Keep you from giving an unwanted present. Sometimes, there’s no pleasing people. For hard-to-shop-for friends and family, a gift card may be the way to go.
Nothing to return. Did you get a video game for xBox 360 when you actually own a Wii? If you’d gotten a gift card instead, you wouldn’t have the hassle of going to the store to exchange the gift — with or without a gift receipt.
Save on wrapping paper. Many stores provide a cute little box or bag upon request.
May be construed as impersonal. Purely subjective, of course.
Can’t be used with coupons in some cases. This happens to me at Macy’s — they always claim I can’t combine their coupons with the gift card. I find it ludicrous, but it’s store policy.
Come with fees. Sometimes, an inactivity fee is charged for non-use, perhaps a few dollars a year or month after 12 months.

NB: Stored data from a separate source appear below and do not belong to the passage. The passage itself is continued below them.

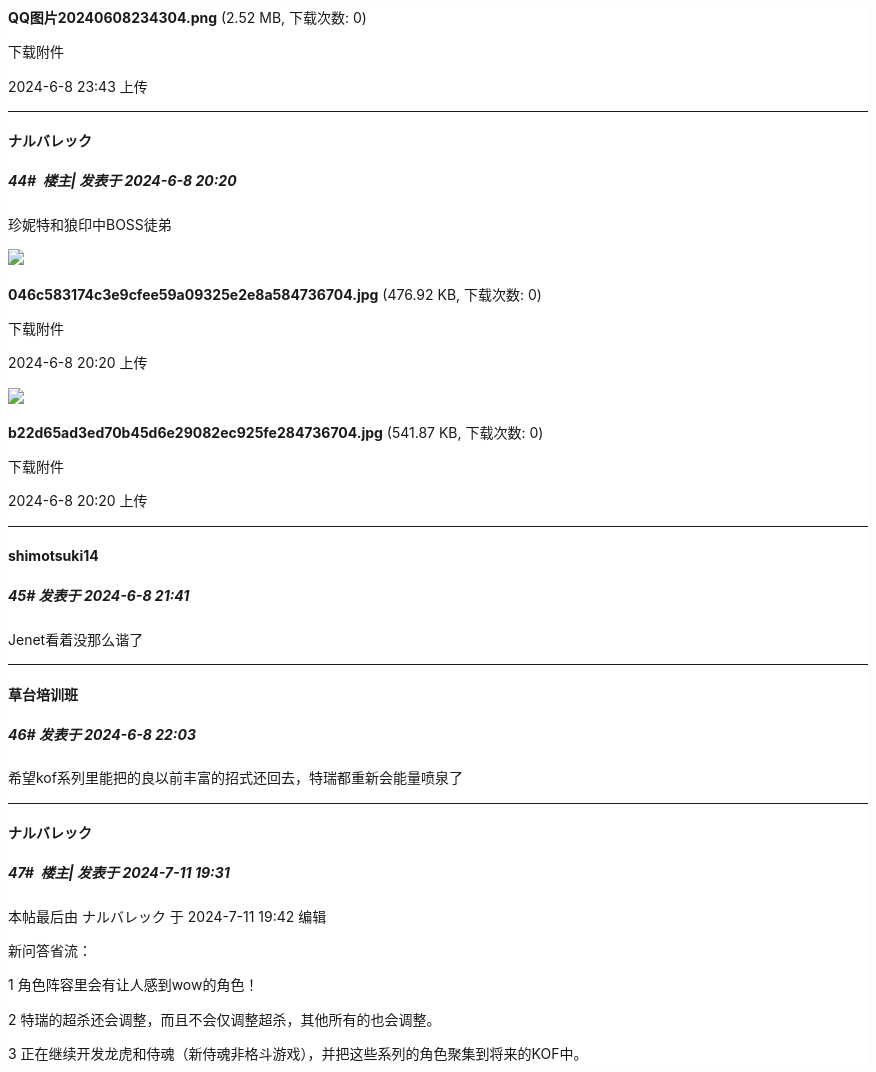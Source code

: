 <strong>QQ图片20240608234304.png</strong> (2.52 MB, 下载次数: 0)

下载附件

2024-6-8 23:43 上传

*****

####  ナルバレック  
##### 44#         楼主| 发表于 2024-6-8 20:20

珍妮特和狼印中BOSS徒弟

<img src="https://img.saraba1st.com/forum/202406/08/202024ca017acb775xn7hy.jpg" referrerpolicy="no-referrer">

<strong>046c583174c3e9cfee59a09325e2e8a584736704.jpg</strong> (476.92 KB, 下载次数: 0)

下载附件

2024-6-8 20:20 上传

<img src="https://img.saraba1st.com/forum/202406/08/202025nr1d2hond1k0zxff.jpg" referrerpolicy="no-referrer">

<strong>b22d65ad3ed70b45d6e29082ec925fe284736704.jpg</strong> (541.87 KB, 下载次数: 0)

下载附件

2024-6-8 20:20 上传

*****

####  shimotsuki14  
##### 45#       发表于 2024-6-8 21:41

Jenet看着没那么谐了

*****

####  草台培训班  
##### 46#       发表于 2024-6-8 22:03

希望kof系列里能把的良以前丰富的招式还回去，特瑞都重新会能量喷泉了

*****

####  ナルバレック  
##### 47#         楼主| 发表于 2024-7-11 19:31

 本帖最后由 ナルバレック 于 2024-7-11 19:42 编辑 

新问答省流：

1 角色阵容里会有让人感到wow的角色！

2 特瑞的超杀还会调整，而且不会仅调整超杀，其他所有的也会调整。

3 正在继续开发龙虎和侍魂（新侍魂非格斗游戏），并把这些系列的角色聚集到将来的KOF中。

Expire after a period of time. Gift certificates from local stores around me are generally only usable for one year, after which they expire and are completely useless. Yeah, I know, a year should be plenty of time, but I tend to hold on to these things for a while.

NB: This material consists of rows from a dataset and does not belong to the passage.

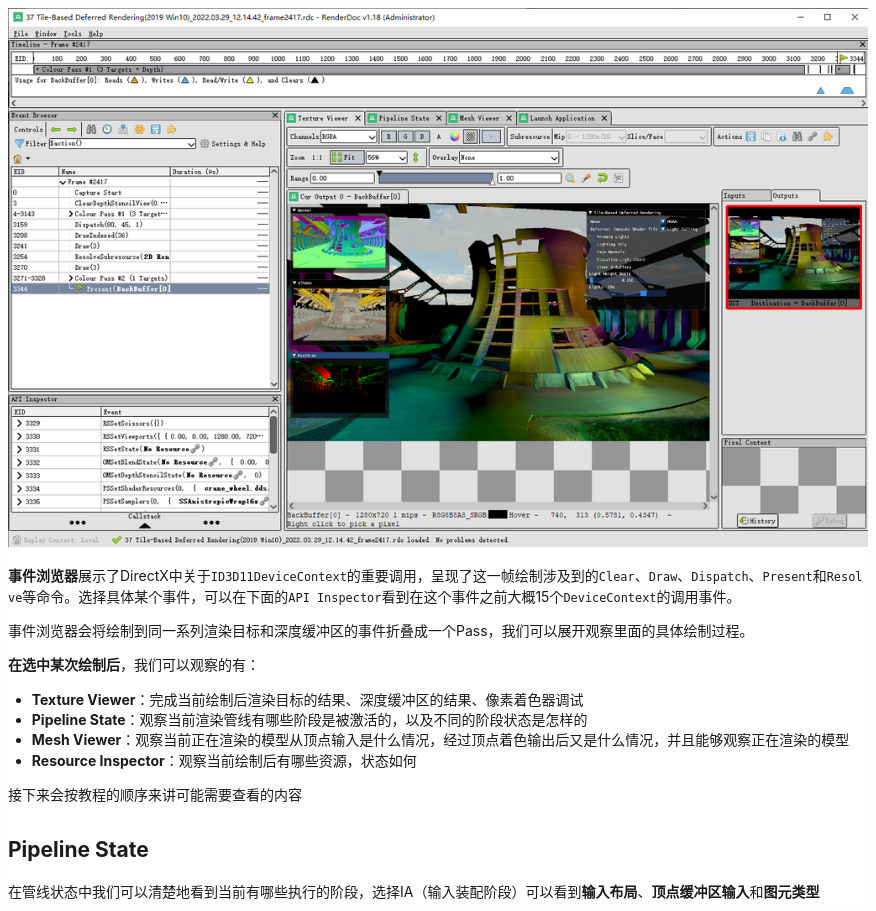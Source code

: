 ![image-20220329201732492](..\assets\RenderDoc\04.png)

**事件浏览器**展示了DirectX中关于`ID3D11DeviceContext`的重要调用，呈现了这一帧绘制涉及到的`Clear`、`Draw`、`Dispatch`、`Present`和`Resolve`等命令。选择具体某个事件，可以在下面的`API Inspector`看到在这个事件之前大概15个`DeviceContext`的调用事件。

事件浏览器会将绘制到同一系列渲染目标和深度缓冲区的事件折叠成一个Pass，我们可以展开观察里面的具体绘制过程。

**在选中某次绘制后**，我们可以观察的有：

- **Texture Viewer**：完成当前绘制后渲染目标的结果、深度缓冲区的结果、像素着色器调试
- **Pipeline State**：观察当前渲染管线有哪些阶段是被激活的，以及不同的阶段状态是怎样的
- **Mesh Viewer**：观察当前正在渲染的模型从顶点输入是什么情况，经过顶点着色输出后又是什么情况，并且能够观察正在渲染的模型
- **Resource Inspector**：观察当前绘制后有哪些资源，状态如何

接下来会按教程的顺序来讲可能需要查看的内容

## Pipeline State

在管线状态中我们可以清楚地看到当前有哪些执行的阶段，选择IA（输入装配阶段）可以看到**输入布局**、**顶点缓冲区输入**和**图元类型**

Never get used. Whether misplaced or forgotten, retailers are counting on us not remembering to “spend” our gift cards. That’s money in their pockets.
Useless if the retailer goes out of business. And nowadays, there’s no guarantee the store your gift card is from will still be in business in a year!
Lead to overspending. You’ve got a $50 gift card, but want something that’s $80. You only have to pay another $30, so it’s a great deal, right? Wrong. Why not buy something that’s just $50? According to
the Consumer Reports National Research Center, nearly 65% wind up spending more than what’s on the card.
However you feel about them, gift cards aren’t going anywhere. How do you feel about them?
No related posts.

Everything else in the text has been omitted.